Instructions for the task: Search the listing below for the word "aogao" and copy each line where it appears.

• • •

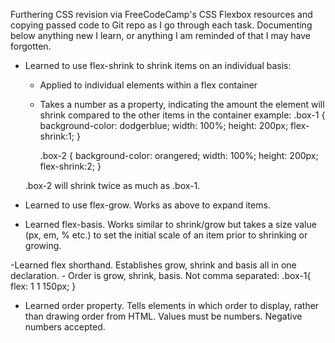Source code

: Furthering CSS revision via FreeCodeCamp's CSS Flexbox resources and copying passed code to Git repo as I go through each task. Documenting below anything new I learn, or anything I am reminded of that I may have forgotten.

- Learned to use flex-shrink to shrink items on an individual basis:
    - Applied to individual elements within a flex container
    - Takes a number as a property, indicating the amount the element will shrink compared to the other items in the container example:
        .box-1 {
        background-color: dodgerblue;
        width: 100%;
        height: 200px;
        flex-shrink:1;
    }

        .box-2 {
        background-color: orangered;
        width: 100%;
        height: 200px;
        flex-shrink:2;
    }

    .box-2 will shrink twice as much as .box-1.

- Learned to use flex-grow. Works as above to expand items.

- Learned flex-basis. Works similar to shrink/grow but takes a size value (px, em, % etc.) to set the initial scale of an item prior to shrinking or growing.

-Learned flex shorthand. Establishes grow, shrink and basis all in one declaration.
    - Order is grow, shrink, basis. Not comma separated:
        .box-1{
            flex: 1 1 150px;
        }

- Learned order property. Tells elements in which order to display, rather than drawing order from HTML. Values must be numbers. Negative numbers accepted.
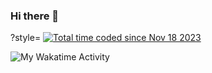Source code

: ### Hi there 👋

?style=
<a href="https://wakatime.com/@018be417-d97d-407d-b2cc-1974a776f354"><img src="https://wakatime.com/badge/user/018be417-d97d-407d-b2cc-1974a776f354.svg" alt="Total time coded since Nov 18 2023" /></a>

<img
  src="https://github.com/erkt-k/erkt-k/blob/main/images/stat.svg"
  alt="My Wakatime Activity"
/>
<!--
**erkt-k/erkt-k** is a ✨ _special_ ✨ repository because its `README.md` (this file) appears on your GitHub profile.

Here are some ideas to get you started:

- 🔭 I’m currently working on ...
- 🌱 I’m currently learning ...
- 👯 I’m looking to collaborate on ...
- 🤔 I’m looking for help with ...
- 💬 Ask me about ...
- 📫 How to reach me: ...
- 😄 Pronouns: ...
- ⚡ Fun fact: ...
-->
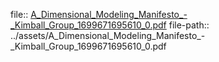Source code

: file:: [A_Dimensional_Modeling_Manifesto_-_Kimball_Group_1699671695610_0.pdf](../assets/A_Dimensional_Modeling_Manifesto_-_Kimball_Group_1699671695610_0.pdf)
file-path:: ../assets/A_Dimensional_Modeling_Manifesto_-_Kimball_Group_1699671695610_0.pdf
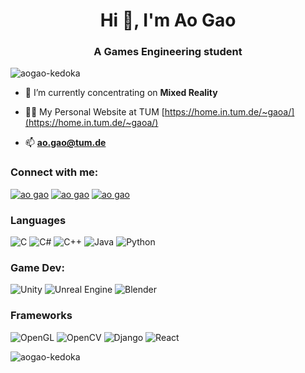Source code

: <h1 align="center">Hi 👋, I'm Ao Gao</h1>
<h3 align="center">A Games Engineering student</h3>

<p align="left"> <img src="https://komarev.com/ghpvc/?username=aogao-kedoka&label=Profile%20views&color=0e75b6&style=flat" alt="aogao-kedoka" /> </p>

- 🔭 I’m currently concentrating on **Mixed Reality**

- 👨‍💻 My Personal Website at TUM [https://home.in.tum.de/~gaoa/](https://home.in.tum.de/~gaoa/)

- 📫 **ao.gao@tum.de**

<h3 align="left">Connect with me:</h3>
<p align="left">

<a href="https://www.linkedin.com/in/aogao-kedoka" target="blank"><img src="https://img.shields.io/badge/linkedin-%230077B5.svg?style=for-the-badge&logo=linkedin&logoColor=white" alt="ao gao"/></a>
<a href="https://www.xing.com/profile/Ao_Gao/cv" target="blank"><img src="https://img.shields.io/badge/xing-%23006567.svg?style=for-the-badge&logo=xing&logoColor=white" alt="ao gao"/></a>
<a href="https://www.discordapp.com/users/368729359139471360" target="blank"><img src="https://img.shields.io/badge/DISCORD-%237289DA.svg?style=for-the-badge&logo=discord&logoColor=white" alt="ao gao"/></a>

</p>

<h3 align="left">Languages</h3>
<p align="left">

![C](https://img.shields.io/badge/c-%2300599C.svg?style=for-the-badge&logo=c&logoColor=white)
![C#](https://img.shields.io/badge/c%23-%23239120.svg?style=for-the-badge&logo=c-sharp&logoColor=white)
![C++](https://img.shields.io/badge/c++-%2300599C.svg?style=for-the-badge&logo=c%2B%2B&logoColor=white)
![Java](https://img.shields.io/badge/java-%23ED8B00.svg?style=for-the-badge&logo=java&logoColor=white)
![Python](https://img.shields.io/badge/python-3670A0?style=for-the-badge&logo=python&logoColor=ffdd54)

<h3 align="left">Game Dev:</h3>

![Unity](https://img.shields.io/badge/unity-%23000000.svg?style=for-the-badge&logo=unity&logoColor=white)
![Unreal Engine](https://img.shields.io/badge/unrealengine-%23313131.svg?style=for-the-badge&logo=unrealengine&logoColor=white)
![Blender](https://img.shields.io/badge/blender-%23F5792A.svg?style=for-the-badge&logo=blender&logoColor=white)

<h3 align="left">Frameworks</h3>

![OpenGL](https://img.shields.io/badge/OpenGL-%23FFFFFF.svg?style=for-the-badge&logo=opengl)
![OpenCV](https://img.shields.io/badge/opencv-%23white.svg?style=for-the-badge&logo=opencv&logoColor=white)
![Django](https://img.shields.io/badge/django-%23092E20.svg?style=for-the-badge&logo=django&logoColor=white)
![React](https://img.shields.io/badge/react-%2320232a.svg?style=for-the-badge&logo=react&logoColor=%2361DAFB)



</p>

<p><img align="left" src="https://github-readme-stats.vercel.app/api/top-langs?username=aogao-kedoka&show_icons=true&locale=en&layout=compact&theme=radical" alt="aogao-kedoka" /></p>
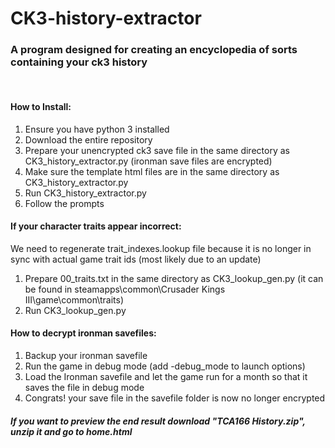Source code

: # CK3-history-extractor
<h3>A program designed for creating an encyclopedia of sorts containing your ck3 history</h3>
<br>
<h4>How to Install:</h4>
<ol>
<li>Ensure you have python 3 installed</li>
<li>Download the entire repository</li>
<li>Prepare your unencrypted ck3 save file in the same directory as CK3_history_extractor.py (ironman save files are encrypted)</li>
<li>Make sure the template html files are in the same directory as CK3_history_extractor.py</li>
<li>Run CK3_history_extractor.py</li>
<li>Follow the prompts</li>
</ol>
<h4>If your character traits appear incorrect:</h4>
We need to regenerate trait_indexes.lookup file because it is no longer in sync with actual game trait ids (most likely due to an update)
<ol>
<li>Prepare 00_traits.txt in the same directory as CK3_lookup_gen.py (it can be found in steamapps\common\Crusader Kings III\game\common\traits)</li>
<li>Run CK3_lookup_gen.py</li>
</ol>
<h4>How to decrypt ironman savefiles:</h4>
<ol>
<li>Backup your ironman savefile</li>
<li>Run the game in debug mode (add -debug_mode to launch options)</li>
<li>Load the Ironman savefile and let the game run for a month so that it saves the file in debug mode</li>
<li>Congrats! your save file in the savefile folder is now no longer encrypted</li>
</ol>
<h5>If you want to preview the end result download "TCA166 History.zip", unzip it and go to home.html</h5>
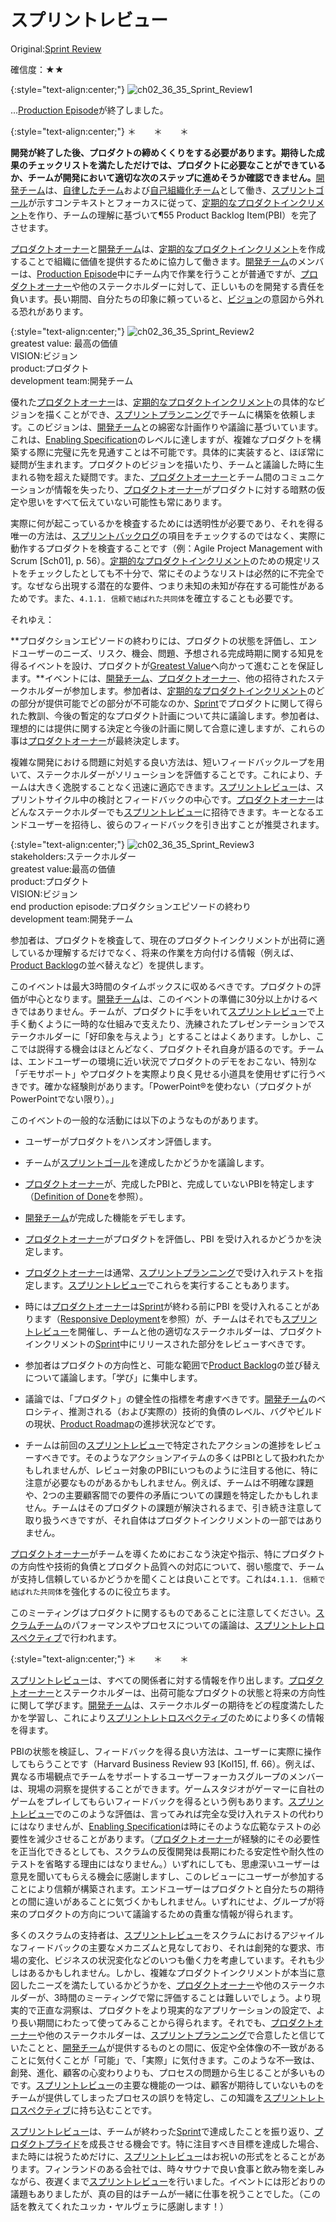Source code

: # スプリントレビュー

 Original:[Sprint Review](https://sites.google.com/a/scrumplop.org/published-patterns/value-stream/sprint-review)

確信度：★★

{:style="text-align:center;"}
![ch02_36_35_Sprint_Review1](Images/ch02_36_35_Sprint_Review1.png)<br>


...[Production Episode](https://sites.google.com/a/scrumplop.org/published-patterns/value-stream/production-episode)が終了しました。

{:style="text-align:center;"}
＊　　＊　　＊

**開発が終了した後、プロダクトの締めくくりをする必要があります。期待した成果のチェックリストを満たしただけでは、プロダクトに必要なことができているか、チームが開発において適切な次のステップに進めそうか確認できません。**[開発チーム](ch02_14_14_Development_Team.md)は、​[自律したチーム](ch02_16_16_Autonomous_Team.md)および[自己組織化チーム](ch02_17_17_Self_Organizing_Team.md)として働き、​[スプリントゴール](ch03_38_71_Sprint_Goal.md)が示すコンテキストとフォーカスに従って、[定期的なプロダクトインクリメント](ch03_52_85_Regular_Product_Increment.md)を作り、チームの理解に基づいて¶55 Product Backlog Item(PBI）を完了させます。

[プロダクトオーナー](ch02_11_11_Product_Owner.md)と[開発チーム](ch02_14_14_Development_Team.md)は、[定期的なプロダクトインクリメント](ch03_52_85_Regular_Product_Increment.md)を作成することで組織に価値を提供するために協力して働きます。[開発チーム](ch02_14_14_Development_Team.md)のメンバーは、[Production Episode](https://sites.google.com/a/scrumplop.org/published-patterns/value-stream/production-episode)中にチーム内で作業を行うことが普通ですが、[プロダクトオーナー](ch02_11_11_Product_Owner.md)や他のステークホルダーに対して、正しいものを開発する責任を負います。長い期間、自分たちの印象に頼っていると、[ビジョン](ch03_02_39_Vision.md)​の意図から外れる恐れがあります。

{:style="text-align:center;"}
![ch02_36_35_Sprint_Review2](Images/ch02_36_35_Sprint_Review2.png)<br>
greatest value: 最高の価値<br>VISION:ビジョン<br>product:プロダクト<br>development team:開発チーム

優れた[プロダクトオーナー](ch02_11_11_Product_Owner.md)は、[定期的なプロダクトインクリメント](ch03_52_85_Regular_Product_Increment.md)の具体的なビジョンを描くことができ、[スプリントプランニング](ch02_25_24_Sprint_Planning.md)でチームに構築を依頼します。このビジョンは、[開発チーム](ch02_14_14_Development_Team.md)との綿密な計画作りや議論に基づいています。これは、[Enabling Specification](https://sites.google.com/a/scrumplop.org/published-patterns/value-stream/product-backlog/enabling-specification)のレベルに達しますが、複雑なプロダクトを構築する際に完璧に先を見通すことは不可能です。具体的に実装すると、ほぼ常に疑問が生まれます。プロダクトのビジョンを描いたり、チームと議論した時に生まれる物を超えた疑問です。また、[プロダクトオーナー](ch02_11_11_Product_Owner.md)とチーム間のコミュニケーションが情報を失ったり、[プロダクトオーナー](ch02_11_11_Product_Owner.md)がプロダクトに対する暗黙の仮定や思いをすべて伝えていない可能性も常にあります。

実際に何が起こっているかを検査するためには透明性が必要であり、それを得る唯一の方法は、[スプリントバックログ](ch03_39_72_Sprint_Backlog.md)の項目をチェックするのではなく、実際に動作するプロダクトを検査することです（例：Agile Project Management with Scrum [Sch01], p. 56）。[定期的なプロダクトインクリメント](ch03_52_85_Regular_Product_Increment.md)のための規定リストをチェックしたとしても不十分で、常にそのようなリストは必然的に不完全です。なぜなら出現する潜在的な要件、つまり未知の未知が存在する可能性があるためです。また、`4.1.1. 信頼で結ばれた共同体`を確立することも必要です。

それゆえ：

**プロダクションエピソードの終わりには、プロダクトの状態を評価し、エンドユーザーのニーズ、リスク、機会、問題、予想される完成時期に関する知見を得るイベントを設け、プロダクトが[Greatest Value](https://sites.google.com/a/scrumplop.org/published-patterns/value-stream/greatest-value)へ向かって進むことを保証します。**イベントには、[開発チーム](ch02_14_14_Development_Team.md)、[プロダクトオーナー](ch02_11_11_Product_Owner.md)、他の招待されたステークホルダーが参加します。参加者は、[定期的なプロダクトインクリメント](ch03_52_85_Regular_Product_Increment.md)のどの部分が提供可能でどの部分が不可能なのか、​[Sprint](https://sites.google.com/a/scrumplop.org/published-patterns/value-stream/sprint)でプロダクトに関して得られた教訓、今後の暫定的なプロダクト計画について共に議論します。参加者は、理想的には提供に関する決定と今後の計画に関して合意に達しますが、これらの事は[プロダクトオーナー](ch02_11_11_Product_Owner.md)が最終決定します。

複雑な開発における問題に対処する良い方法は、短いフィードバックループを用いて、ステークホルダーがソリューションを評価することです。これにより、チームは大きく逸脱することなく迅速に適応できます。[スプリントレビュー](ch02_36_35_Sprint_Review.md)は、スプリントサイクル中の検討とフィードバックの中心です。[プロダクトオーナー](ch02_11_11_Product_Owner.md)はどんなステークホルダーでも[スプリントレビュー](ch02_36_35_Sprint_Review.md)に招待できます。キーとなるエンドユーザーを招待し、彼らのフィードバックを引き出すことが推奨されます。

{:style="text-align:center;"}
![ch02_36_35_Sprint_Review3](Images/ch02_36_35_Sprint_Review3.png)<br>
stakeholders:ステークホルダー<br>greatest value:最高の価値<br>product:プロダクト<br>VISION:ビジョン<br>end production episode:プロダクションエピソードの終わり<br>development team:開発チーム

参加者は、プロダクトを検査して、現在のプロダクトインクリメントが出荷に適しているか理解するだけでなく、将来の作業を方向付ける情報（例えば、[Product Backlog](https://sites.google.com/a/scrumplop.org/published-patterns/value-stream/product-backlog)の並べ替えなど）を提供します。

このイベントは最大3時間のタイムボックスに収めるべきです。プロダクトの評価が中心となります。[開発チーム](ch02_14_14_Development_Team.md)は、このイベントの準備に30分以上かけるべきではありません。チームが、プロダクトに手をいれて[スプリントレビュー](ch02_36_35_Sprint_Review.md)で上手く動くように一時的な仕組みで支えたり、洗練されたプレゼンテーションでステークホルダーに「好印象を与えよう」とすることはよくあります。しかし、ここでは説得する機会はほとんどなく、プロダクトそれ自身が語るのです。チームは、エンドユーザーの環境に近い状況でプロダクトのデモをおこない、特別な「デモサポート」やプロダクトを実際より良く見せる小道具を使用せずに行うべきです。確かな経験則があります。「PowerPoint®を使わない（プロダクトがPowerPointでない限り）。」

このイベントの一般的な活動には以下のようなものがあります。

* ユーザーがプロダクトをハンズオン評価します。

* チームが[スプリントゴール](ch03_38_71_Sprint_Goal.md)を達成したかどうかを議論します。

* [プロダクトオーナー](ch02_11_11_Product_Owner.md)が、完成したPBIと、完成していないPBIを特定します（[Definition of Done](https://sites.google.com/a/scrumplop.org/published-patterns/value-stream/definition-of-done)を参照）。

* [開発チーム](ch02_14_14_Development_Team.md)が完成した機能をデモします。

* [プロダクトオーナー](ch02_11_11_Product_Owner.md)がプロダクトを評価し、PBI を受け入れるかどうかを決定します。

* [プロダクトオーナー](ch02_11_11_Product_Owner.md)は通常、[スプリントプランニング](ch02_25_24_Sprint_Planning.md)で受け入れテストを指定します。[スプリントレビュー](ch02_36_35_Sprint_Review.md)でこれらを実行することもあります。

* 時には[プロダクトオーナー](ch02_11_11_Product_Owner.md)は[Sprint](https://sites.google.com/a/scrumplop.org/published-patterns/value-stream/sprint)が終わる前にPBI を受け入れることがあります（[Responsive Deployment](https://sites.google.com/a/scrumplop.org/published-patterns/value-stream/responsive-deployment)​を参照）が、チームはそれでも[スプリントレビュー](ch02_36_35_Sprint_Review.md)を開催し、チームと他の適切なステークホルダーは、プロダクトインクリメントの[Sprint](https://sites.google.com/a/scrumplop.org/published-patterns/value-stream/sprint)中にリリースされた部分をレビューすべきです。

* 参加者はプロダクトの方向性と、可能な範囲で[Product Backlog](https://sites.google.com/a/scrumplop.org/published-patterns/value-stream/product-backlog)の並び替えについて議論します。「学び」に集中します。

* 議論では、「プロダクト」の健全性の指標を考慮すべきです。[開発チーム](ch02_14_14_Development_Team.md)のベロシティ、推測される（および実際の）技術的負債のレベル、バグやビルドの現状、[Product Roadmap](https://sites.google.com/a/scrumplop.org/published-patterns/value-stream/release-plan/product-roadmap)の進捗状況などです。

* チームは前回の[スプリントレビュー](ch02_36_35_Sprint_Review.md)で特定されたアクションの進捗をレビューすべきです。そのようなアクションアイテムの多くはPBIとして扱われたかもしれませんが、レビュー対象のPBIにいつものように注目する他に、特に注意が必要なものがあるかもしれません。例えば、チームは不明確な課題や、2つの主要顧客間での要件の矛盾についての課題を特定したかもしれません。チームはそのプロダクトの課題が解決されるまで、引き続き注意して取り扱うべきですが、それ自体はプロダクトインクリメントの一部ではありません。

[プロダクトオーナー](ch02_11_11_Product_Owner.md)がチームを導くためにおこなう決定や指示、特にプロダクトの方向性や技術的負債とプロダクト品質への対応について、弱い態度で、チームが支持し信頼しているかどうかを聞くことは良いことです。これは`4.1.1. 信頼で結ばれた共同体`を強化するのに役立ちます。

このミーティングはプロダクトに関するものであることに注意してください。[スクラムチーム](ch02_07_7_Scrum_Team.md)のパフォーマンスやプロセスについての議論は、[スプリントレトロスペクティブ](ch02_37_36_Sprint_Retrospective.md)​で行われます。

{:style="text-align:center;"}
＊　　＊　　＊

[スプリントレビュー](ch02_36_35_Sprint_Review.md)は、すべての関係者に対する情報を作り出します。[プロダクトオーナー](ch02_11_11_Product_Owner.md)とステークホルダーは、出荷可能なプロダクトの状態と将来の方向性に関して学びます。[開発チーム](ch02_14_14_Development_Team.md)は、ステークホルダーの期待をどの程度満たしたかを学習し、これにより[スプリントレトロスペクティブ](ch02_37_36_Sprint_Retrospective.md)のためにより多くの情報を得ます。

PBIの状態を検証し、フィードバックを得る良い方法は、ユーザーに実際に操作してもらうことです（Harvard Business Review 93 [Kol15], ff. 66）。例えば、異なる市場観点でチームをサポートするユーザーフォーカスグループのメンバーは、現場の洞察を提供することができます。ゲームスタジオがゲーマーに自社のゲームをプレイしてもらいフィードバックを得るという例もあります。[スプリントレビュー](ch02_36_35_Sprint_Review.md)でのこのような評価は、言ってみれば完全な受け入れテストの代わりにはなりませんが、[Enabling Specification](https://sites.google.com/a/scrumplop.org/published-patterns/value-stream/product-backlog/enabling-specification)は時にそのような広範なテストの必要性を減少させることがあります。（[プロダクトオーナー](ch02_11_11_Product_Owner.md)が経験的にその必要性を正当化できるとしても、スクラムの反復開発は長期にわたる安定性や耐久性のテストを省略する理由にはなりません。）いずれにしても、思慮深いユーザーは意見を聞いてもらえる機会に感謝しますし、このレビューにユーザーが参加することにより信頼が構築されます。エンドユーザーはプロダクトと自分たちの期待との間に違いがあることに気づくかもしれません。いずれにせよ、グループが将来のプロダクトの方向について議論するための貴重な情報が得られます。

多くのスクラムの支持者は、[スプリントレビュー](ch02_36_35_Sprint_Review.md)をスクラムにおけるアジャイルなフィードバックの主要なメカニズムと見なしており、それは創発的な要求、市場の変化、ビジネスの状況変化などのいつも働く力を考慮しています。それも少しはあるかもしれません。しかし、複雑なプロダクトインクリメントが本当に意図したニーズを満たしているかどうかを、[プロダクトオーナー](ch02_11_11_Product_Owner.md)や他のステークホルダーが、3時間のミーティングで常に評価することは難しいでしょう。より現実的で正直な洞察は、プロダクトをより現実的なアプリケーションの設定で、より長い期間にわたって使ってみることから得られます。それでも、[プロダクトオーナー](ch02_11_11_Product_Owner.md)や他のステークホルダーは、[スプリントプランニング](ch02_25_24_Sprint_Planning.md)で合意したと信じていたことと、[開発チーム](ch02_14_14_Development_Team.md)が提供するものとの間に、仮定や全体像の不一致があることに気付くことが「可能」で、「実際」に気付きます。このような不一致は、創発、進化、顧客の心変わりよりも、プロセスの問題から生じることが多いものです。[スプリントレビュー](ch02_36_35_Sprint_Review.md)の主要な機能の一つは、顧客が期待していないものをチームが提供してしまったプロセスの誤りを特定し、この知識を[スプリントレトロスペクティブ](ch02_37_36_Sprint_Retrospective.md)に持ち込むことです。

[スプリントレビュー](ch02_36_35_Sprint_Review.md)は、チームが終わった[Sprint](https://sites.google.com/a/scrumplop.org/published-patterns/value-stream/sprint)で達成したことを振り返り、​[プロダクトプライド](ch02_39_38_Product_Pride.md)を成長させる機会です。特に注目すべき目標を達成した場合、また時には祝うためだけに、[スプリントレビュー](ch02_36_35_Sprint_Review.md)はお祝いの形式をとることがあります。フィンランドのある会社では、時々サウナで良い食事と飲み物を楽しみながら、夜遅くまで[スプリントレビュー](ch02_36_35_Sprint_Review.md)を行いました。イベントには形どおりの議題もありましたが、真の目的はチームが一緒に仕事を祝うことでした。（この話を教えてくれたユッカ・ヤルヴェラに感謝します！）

• • •

Result of the exercise:
<p align="left"> <img src="https://komarev.com/ghpvc/?username=aogao-kedoka&label=Profile%20views&color=0e75b6&style=flat" alt="aogao-kedoka" /> </p>
<a href="https://www.linkedin.com/in/aogao-kedoka" target="blank"><img src="https://img.shields.io/badge/linkedin-%230077B5.svg?style=for-the-badge&logo=linkedin&logoColor=white" alt="ao gao"/></a>
<p><img align="left" src="https://github-readme-stats.vercel.app/api/top-langs?username=aogao-kedoka&show_icons=true&locale=en&layout=compact&theme=radical" alt="aogao-kedoka" /></p>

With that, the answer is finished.